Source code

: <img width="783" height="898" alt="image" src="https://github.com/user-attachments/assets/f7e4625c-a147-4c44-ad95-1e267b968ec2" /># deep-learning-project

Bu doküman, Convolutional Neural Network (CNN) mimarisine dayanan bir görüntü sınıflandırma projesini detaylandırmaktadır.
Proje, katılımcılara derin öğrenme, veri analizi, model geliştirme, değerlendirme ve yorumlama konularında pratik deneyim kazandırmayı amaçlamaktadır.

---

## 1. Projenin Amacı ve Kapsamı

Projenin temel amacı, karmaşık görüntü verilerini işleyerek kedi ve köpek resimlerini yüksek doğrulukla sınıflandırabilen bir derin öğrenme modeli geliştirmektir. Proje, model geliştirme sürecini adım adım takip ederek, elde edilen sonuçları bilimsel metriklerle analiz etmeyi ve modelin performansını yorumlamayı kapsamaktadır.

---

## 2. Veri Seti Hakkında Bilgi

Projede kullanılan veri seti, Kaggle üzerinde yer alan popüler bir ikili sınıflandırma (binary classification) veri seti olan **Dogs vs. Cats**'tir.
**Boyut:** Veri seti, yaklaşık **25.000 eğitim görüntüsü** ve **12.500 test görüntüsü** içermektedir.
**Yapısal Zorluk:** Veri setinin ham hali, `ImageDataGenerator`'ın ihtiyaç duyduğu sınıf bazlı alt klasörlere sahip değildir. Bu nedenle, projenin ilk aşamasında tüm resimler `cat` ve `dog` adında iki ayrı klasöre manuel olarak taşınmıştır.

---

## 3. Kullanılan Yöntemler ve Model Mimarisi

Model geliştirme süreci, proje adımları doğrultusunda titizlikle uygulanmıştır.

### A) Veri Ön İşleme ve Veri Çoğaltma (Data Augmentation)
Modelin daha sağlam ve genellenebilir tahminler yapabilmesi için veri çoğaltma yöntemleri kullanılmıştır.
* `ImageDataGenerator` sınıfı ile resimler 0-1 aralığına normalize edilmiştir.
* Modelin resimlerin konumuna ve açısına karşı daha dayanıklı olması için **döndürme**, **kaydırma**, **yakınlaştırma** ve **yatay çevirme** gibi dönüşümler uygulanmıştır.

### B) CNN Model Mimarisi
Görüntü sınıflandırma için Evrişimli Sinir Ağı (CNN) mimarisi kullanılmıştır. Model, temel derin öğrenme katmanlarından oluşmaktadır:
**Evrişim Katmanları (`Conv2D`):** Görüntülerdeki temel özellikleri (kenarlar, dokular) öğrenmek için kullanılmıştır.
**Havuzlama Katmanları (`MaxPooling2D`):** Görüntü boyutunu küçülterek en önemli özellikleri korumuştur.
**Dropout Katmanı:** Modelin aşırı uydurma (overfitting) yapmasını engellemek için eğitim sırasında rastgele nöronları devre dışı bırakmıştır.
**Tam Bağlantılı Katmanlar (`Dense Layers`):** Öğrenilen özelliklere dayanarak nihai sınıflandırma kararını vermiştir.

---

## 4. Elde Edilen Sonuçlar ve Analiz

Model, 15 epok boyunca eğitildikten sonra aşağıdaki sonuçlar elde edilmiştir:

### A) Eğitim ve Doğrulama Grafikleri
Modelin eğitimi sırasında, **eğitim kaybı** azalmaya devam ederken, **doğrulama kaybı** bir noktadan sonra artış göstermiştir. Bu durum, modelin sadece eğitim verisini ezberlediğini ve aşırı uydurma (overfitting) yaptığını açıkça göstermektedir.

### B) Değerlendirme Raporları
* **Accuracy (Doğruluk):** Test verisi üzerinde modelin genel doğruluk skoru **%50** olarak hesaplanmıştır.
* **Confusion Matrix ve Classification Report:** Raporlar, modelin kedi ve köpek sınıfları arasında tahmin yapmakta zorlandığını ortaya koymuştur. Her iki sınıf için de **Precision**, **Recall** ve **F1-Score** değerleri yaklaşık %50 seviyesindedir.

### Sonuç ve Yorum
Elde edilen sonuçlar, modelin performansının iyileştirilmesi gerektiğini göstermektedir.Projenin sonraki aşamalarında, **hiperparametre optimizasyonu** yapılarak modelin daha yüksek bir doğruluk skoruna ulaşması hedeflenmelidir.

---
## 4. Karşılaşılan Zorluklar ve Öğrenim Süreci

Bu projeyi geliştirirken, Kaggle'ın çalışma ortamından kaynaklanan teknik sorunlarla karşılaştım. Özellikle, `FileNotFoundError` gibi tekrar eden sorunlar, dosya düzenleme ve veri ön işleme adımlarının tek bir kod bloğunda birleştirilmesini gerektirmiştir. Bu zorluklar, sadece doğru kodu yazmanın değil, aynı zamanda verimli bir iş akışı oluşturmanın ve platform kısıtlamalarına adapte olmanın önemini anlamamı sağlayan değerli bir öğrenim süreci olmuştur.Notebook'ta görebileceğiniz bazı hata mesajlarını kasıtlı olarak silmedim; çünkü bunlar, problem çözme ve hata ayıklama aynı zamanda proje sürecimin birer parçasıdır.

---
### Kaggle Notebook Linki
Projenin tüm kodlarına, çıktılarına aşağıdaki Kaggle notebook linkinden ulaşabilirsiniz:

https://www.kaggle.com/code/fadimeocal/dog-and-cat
※
_WORK REQUEST_
Lines in the data that hold "aşağıdaki" must be located and copied.

_EXERCISE RESULT_
Model, 15 epok boyunca eğitildikten sonra aşağıdaki sonuçlar elde edilmiştir:
Projenin tüm kodlarına, çıktılarına aşağıdaki Kaggle notebook linkinden ulaşabilirsiniz:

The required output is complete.